**Try it**.
Reproduce the entries exactly, beginning with the line containing "Dejan and Matei" and ending with their last line, both included.

**Record set**.
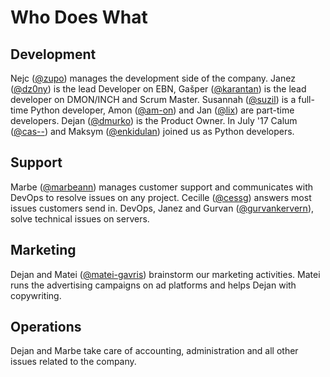 # Who Does What

## Development

Nejc ([@zupo](https://github.com/zupo)) manages the development side of the company. Janez ([@dz0ny](https://github.com/dz0ny)) is the lead Developer on EBN, Gašper ([@karantan](https://github.com/karantan)) is the lead developer on DMON/INCH and Scrum Master. Susannah ([@suzil](https://github.com/suzil)) is a full-time Python developer, Amon ([@am-on](https://github.com/am-on)) and Jan ([@lix](https://github.com/)) are part-time developers. Dejan ([@dmurko](https://github.com/dmurko)) is the Product Owner. In July '17 Calum ([@cas--](https://github.com/cas--)) and Maksym ([@enkidulan](https://github.com/enkidulan))  joined us as Python developers.

## Support

Marbe ([@marbeann](https://github.com/marbeann)) manages customer support and communicates with DevOps to resolve issues on any project. Cecille ([@cessg](https://github.com/cessg)) answers most issues customers send in. DevOps, Janez and Gurvan ([@gurvankervern](https://github.com/gurvankervern)), solve technical issues on servers.

## Marketing

Dejan and Matei ([@matei-gavris](https://github.com/matei-gavris))  brainstorm our marketing activities. Matei runs the advertising campaigns on ad platforms and helps Dejan with copywriting.

## Operations

Dejan and Marbe take care of accounting, administration and all other issues related to the company.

**Answer box**.
Dejan and Matei ([@matei-gavris](https://github.com/matei-gavris))  brainstorm our marketing activities. Matei runs the advertising campaigns on ad platforms and helps Dejan with copywriting.

## Operations

Dejan and Marbe take care of accounting, administration and all other issues related to the company.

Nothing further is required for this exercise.